La fusione fu proclamata davanti a 20-30.000 persone dalla Costituente socialista riunita al Palazzo dello Sport dell'EUR di Roma. I 1.450 delegati socialisti elessero Francesco De Martino e Mario Tanassi consegretari del PSU, Giacomo Brodolini e Antonio Cariglia vicesegretari, e Pietro Nenni presidente unico. Alla Costituente parteciparono anche gli ex comunisti di Democrazia Libertà e Socialismo e di Revisionismo Socialista, e i socialisti senza tessera di Critica sociale e dei Circoli Turati[3].
Il processo di unificazione dei due partiti fu avviato nel 1963, a seguito dell'entrata del PSI, per la prima volta, nella maggioranza del governo presieduto da Aldo Moro, e costituito da una coalizione di centro-sinistra comprendente anche DC, PSDI e PRI. Tale iniziativa fu tuttavia fin dall'inizio assai timida, non giungendosi mai a una vera unità, dato che entrambi i partiti mantennero le proprie segreterie, seppur federate. Anche a livello locale, non essendo in programma significative elezioni amministrative,[4] ognuna delle due componenti mantenne le posizioni politiche di maggioranza oppure d'opposizione, secondo i casi, come in precedenza. Come simbolo fu scelta una combinazione degli emblemi dei due partiti, sormontata dalla scritta PSI-PSDI UNIFICATI: tale emblema, per il suo aspetto, venne ironicamente soprannominato "la bicicletta"[5].
Il nuovo partito alle elezioni politiche del 1968 ottenne un risultato inferiore alle aspettative, 91 deputati e 46 senatori. D'altra parte, rispetto alle precedenti elezioni politiche del 1963, il PSI aveva subito la scissione dei settori più a sinistra del partito, i quali avevano fondato il Partito Socialista Italiano di Unità Proletaria, che alle elezioni politiche mezzo milione di elettori socialisti aveva preferito.[6] Nel PSDI, invece, la corrente contraria al progetto unitario fondò il movimento Socialdemocrazia, guidato dal deputato uscente Giuseppe De Grazia[7].

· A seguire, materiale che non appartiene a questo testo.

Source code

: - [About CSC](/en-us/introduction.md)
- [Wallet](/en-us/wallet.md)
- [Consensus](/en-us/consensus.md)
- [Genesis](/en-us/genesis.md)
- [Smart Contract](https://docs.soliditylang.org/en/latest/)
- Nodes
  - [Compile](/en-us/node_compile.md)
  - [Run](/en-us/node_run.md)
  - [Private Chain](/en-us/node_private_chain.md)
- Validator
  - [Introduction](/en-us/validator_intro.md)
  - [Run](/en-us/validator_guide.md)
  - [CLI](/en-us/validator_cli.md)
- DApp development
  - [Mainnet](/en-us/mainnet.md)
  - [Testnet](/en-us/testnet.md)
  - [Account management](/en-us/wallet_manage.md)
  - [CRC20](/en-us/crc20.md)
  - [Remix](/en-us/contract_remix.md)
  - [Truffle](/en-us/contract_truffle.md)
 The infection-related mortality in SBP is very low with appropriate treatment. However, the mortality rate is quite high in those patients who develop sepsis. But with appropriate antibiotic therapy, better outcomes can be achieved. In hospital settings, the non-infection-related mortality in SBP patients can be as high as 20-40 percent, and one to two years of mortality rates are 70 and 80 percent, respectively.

Al successivo congresso dell'ottobre 1968 i socialisti giunsero divisi in cinque mozioni: Riscossa e Unità Socialista di Francesco De Martino, Rinnovamento Socialista di Mario Tanassi, Autonomia Socialista di Mauro Ferri, Impegno Socialista di Antonio Giolitti e Sinistra Socialista di Riccardo Lombardi. Il congresso doveva durare dal 23 al 27 ottobre, ma fu prorogato, vanamente, di un giorno per permettere di trovare un accordo fra le correnti. Alla fine ciascun gruppo votò la propria mozione. La maggioranza relativa del nuovo Comitato Centrale andò ad Autonomia, col 35,54% di eletti. Seguirono Riscossa (32,23%), Rinnovamento (17,35%), Sinistra (9,09%) e Impegno (5,78%). In totale il 61,16% dei componenti erano già socialisti.
Ad eccezione di Rinnovamento e Sinistra, rispettivamente composte da ex socialdemocratici ed ex socialisti, le altre mozioni videro mescolarsi le componenti di origine, pur con una prevalenza dei socialisti[8]. Il 10 novembre il Comitato Centrale elesse Mauro Ferri segretario del partito; col 52% dei voti, provenienti dalle correnti di Autonomia e Rinnovamento[9].
Durante il congresso fu inoltre deciso il cambio del nome del partito, che tornò a chiamarsi ufficialmente Partito Socialista Italiano - Sezione Italiana dell'Internazionale Socialista[10].
Circa otto mesi dopo, il 5 luglio 1969, l'area socialdemocratica si rese di nuovo autonoma, costituendo il Partito Socialista Unitario e provocando la caduta del governo Rumor I[11]; l'originaria denominazione di Partito Socialista Democratico Italiano fu riassunta nel 1971.